Stored data entries:
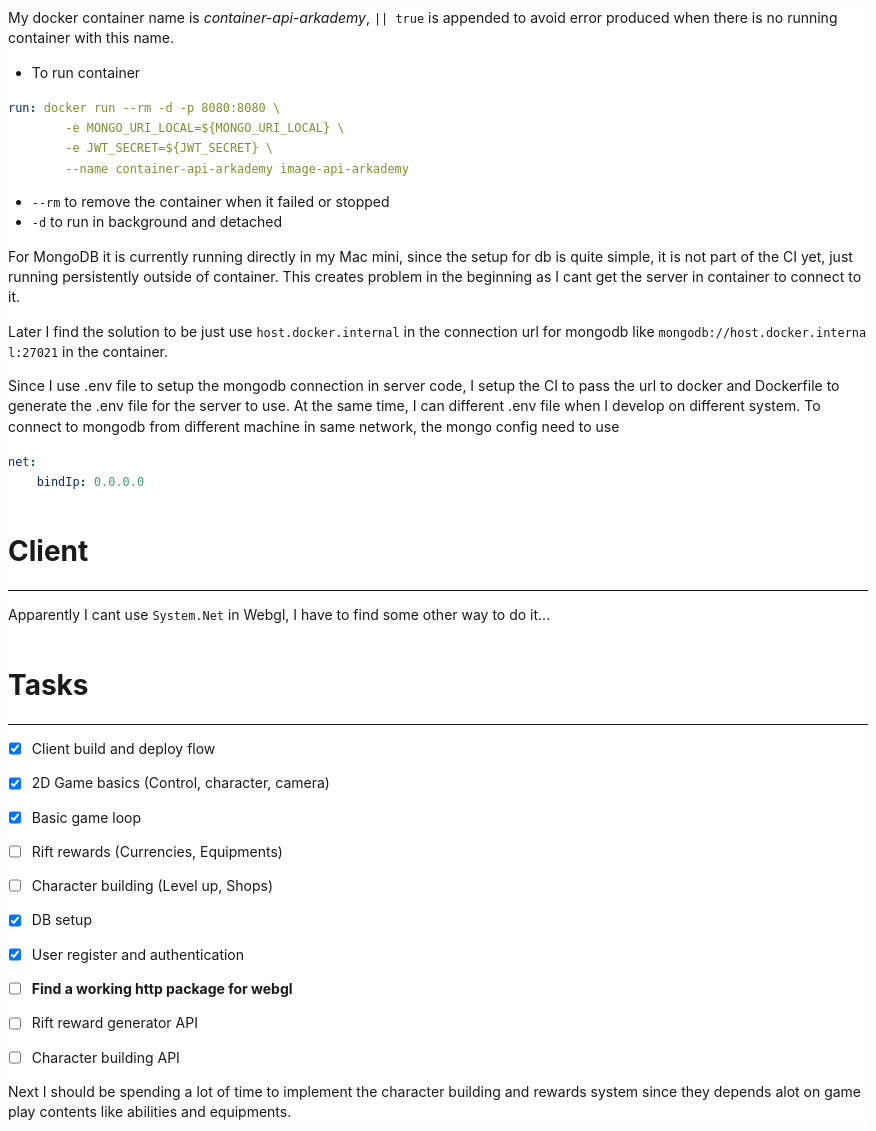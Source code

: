 My docker container name is *container-api-arkademy*, ```|| true``` is appended to avoid error produced when there is no running container with this name.

- To run container
```yaml
run: docker run --rm -d -p 8080:8080 \
        -e MONGO_URI_LOCAL=${MONGO_URI_LOCAL} \
        -e JWT_SECRET=${JWT_SECRET} \
        --name container-api-arkademy image-api-arkademy
```
- `--rm` to remove the container when it failed or stopped
- `-d` to run in background and detached

For MongoDB it is currently running directly in my Mac mini, since the setup for db is quite simple, it is not part of the CI yet, just running persistently outside of container. This creates problem in the beginning as I cant get the server in container to connect to it. 

Later I find the solution to be just use `host.docker.internal` in the connection url for mongodb like `mongodb://host.docker.internal:27021` in the container. 

Since I use .env file to setup the mongodb connection in server code, I setup the CI to pass the url to docker and Dockerfile to generate the .env file for the server to use. At the same time, I can different .env file when I develop on different system. To connect to mongodb from different machine in same network, the mongo config need to use

```yaml
net:
    bindIp: 0.0.0.0
```

# Client
---

Apparently I cant use `System.Net` in Webgl, I have to find some other way to do it...



# Tasks
---

- [x] Client build and deploy flow
- [x] 2D Game basics (Control, character, camera)
- [x] Basic game loop
- [ ] Rift rewards (Currencies, Equipments) 
- [ ] Character building (Level up, Shops)

- [x] DB setup
- [x] User register and authentication
- [ ] **Find a working http package for webgl** 
- [ ] Rift reward generator API
- [ ] Character building API


Next I should be spending a lot of time to implement the character building and rewards system since they depends alot on game play contents like abilities and equipments.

▸ Your instructions:
Which lines above hold the string "just"? Copy each of them.

▸ The completed task:
For MongoDB it is currently running directly in my Mac mini, since the setup for db is quite simple, it is not part of the CI yet, just running persistently outside of container. This creates problem in the beginning as I cant get the server in container to connect to it. 
Later I find the solution to be just use `host.docker.internal` in the connection url for mongodb like `mongodb://host.docker.internal:27021` in the container. 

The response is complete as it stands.